Task directions
For the records that follow, please set down exactly the lines between the one holding "7. 大问题-简明哲学导论" and the one holding "3. 中国历史上的基本经济区", inclusive, and only those.
↓
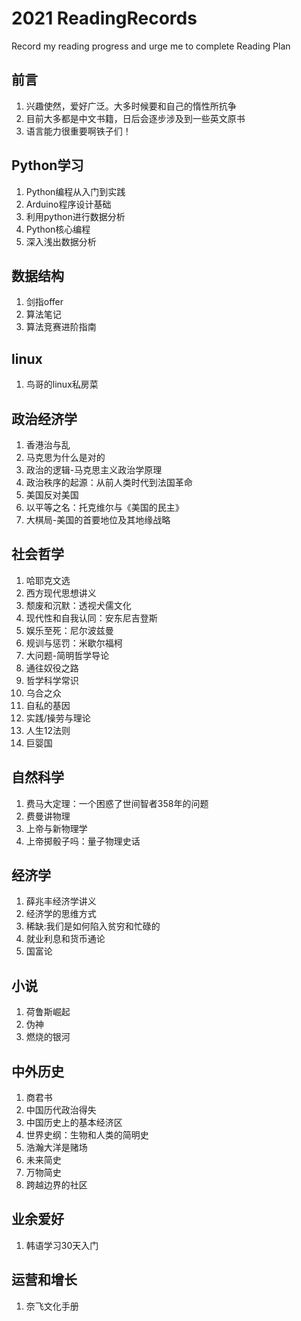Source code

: # 2021 ReadingRecords
Record my reading progress and urge me to complete Reading Plan
 ## 前言
1. 兴趣使然，爱好广泛。大多时候要和自己的惰性所抗争
2. 目前大多都是中文书籍，日后会逐步涉及到一些英文原书
3. 语言能力很重要啊铁子们！

 ## Python学习
 1. Python编程从入门到实践
 2. Arduino程序设计基础
 3. 利用python进行数据分析
 4. Python核心编程
 5. 深入浅出数据分析

 ## 数据结构
 1. 剑指offer
 2. 算法笔记
 3. 算法竞赛进阶指南
 
 ## linux
 1. 鸟哥的linux私房菜

 ## 政治经济学
 1. 香港治与乱
 2. 马克思为什么是对的
 3. 政治的逻辑-马克思主义政治学原理
 4. 政治秩序的起源：从前人类时代到法国革命
 5. 美国反对美国
 6. 以平等之名：托克维尔与《美国的民主》
 7. 大棋局-美国的首要地位及其地缘战略


## 社会哲学
 1. 哈耶克文选
 2. 西方现代思想讲义
 3. 颓废和沉默：透视犬儒文化
 4. 现代性和自我认同：安东尼吉登斯
 5. 娱乐至死：尼尔波兹曼
 6. 规训与惩罚：米歇尔福柯
 7. 大问题-简明哲学导论
 8. 通往奴役之路
 9. 哲学科学常识
 10. 乌合之众
 11. 自私的基因
 12. 实践/操劳与理论
 13. 人生12法则
 14. 巨婴国

 ## 自然科学
 1. 费马大定理：一个困惑了世间智者358年的问题
 2. 费曼讲物理
 3. 上帝与新物理学
 4. 上帝掷骰子吗：量子物理史话

## 经济学
 1. 薛兆丰经济学讲义
 2. 经济学的思维方式
 3. 稀缺:我们是如何陷入贫穷和忙碌的
 4. 就业利息和货币通论
 5. 国富论

## 小说
 1. 荷鲁斯崛起
 2. 伪神
 3. 燃烧的银河

## 中外历史
 1. 商君书
 2. 中国历代政治得失
 3. 中国历史上的基本经济区
 4. 世界史纲：生物和人类的简明史
 5. 浩瀚大洋是赌场
 6. 未来简史
 7. 万物简史
 8. 跨越边界的社区

## 业余爱好
 1. 韩语学习30天入门

## 运营和增长
 1. 奈飞文化手册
↑
Solved exercise
 7. 大问题-简明哲学导论
 8. 通往奴役之路
 9. 哲学科学常识
 10. 乌合之众
 11. 自私的基因
 12. 实践/操劳与理论
 13. 人生12法则
 14. 巨婴国

 ## 自然科学
 1. 费马大定理：一个困惑了世间智者358年的问题
 2. 费曼讲物理
 3. 上帝与新物理学
 4. 上帝掷骰子吗：量子物理史话

## 经济学
 1. 薛兆丰经济学讲义
 2. 经济学的思维方式
 3. 稀缺:我们是如何陷入贫穷和忙碌的
 4. 就业利息和货币通论
 5. 国富论

## 小说
 1. 荷鲁斯崛起
 2. 伪神
 3. 燃烧的银河

## 中外历史
 1. 商君书
 2. 中国历代政治得失
 3. 中国历史上的基本经济区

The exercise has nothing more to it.